Plain-text document sources ->
>>>>>
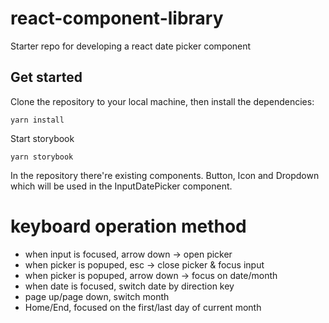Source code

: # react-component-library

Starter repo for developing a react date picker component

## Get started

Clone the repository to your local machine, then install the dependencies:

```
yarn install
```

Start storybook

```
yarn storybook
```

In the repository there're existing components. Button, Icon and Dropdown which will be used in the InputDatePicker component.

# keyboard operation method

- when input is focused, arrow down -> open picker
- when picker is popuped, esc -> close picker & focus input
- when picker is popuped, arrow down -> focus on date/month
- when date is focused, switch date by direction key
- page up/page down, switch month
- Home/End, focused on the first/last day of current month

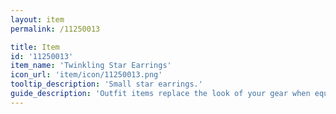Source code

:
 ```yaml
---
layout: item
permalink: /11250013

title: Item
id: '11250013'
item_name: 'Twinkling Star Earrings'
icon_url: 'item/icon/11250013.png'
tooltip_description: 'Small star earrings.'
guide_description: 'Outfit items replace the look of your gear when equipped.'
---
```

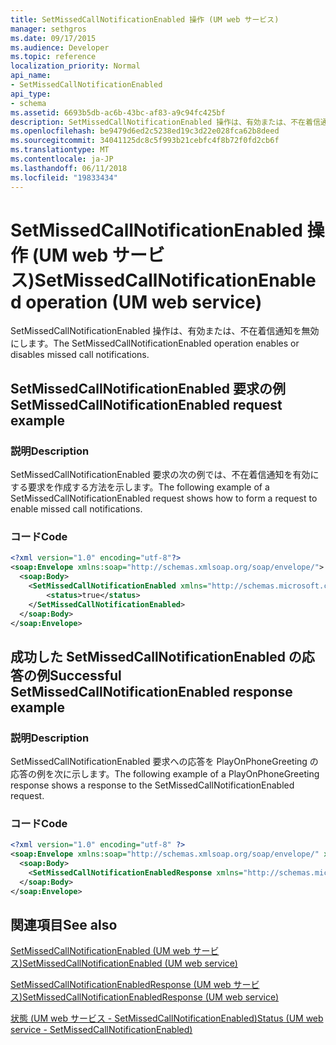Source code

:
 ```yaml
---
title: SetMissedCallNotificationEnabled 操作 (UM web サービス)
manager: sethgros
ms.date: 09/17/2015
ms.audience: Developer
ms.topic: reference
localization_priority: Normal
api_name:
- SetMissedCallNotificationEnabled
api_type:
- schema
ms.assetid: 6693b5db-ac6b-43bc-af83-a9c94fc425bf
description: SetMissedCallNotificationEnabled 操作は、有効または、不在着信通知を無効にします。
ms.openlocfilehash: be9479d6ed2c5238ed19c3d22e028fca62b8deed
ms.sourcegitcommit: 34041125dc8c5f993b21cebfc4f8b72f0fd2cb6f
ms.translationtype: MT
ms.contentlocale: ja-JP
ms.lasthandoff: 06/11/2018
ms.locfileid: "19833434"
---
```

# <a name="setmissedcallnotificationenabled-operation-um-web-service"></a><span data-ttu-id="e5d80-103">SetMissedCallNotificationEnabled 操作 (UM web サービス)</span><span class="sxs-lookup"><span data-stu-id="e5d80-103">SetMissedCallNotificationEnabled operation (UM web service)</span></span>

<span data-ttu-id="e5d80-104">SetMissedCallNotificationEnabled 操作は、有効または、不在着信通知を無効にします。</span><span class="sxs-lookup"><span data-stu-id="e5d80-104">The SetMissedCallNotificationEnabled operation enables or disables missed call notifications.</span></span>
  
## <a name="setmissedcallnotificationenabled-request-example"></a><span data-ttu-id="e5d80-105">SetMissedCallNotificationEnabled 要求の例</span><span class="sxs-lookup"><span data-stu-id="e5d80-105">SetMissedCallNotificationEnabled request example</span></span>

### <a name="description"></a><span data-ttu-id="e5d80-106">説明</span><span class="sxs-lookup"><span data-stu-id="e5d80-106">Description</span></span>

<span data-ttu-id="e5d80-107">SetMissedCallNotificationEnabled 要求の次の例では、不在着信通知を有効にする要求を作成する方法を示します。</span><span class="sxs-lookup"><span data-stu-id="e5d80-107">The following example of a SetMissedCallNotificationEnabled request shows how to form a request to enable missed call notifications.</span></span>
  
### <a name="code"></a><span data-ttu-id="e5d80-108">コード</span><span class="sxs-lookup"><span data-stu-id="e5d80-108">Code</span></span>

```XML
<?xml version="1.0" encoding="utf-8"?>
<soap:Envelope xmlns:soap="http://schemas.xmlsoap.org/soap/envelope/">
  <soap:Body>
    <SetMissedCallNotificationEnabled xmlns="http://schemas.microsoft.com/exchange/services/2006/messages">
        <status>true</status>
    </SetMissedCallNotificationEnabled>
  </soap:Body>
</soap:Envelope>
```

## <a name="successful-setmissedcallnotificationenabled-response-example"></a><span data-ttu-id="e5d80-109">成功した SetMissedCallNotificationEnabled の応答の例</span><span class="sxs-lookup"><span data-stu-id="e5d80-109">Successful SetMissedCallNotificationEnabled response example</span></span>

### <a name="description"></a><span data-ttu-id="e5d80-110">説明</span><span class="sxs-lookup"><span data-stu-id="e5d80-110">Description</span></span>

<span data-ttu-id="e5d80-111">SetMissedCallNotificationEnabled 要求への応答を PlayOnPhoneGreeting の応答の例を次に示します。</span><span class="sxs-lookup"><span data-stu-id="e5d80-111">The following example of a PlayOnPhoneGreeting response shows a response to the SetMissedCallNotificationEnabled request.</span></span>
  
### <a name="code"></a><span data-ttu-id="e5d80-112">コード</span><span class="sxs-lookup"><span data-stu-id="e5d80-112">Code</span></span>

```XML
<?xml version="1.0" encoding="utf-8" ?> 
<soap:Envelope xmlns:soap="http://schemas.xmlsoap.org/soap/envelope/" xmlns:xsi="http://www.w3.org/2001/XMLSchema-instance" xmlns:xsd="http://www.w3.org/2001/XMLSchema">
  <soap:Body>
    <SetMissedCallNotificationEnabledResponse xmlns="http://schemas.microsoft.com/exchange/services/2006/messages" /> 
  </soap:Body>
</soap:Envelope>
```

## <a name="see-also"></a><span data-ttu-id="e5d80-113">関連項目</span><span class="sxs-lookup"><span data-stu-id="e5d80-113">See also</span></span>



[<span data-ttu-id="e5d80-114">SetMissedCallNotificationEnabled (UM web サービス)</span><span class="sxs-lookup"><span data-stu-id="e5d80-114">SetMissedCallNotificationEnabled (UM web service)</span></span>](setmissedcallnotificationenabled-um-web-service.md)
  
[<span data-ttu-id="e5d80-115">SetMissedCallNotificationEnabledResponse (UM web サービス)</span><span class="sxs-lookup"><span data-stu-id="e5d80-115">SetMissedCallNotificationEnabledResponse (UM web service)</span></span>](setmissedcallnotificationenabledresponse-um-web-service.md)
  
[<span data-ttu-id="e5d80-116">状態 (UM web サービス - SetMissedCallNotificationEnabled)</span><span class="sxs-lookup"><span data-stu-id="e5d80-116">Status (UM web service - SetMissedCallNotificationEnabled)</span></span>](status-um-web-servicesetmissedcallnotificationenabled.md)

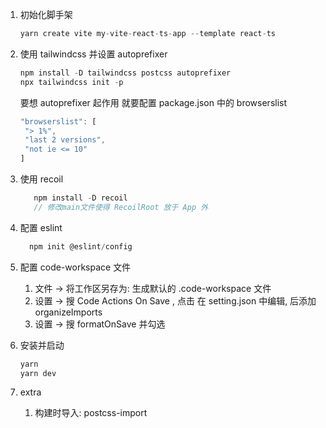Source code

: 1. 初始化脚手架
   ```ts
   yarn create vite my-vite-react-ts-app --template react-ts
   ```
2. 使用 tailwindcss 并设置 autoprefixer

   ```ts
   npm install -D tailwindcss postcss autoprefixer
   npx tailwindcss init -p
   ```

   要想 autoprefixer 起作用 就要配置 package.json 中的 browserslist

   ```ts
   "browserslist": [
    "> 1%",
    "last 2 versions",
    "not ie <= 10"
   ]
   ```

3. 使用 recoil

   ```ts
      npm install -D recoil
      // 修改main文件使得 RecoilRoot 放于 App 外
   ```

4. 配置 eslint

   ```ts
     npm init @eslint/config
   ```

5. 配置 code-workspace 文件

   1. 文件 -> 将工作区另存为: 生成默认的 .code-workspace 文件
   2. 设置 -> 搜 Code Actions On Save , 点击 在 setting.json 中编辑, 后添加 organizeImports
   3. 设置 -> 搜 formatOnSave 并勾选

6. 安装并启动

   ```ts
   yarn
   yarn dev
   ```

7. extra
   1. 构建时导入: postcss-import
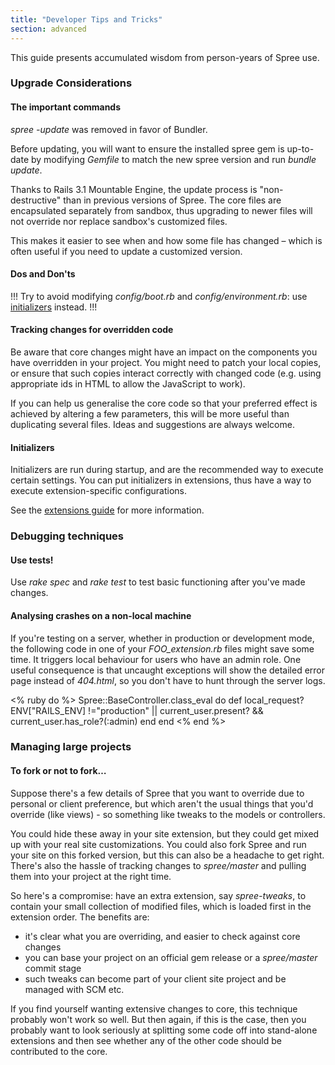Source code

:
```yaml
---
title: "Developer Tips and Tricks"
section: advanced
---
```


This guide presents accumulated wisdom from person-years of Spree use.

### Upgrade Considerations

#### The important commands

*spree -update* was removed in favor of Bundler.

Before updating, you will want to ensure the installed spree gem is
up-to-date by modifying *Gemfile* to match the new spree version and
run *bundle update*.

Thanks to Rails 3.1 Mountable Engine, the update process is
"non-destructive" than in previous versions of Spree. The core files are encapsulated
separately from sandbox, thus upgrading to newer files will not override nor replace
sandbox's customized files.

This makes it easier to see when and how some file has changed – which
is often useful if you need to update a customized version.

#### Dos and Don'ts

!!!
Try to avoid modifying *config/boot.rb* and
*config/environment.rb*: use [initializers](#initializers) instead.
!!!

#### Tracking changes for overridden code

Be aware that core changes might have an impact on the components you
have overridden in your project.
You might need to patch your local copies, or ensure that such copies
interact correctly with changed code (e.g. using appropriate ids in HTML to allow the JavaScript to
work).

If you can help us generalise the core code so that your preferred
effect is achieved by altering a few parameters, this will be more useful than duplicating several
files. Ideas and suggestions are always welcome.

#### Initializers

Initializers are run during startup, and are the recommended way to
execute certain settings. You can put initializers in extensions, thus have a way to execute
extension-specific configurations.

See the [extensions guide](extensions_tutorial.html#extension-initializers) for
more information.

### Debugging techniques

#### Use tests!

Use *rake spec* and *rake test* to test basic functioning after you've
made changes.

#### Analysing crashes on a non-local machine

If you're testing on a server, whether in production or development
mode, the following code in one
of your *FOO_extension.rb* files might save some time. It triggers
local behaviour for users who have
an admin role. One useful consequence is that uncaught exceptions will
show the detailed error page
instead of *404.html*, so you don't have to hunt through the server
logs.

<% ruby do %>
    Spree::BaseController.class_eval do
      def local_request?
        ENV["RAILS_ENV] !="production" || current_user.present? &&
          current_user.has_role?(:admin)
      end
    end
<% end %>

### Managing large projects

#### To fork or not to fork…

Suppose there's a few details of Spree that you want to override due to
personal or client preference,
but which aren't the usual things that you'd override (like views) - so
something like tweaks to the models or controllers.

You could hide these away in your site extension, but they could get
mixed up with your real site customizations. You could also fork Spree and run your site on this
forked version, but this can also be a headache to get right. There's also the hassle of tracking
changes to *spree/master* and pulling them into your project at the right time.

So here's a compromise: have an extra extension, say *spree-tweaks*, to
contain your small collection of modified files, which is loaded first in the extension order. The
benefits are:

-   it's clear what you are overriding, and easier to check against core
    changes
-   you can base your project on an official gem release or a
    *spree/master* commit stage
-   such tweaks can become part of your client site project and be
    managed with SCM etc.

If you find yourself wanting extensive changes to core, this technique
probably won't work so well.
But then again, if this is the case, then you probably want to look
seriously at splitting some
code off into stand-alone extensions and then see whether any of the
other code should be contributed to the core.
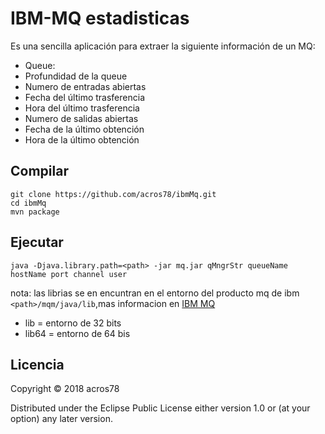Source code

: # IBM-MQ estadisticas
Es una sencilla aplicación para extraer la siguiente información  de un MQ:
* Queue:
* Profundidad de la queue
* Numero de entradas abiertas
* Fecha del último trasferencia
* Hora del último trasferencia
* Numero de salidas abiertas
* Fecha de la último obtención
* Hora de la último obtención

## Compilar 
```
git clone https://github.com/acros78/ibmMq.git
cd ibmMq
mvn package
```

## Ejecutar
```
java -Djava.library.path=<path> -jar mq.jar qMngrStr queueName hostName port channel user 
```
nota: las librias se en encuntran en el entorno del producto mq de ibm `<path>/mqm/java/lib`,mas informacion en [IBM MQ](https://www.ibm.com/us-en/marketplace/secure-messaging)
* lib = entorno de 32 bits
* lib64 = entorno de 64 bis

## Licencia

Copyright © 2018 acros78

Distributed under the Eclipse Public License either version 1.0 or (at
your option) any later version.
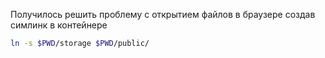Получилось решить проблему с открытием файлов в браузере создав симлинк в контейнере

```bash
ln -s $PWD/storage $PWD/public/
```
<<<<<
Task -> Answer with a number alone: how many lines of the records contain the string "admin"?

Expected output -> 2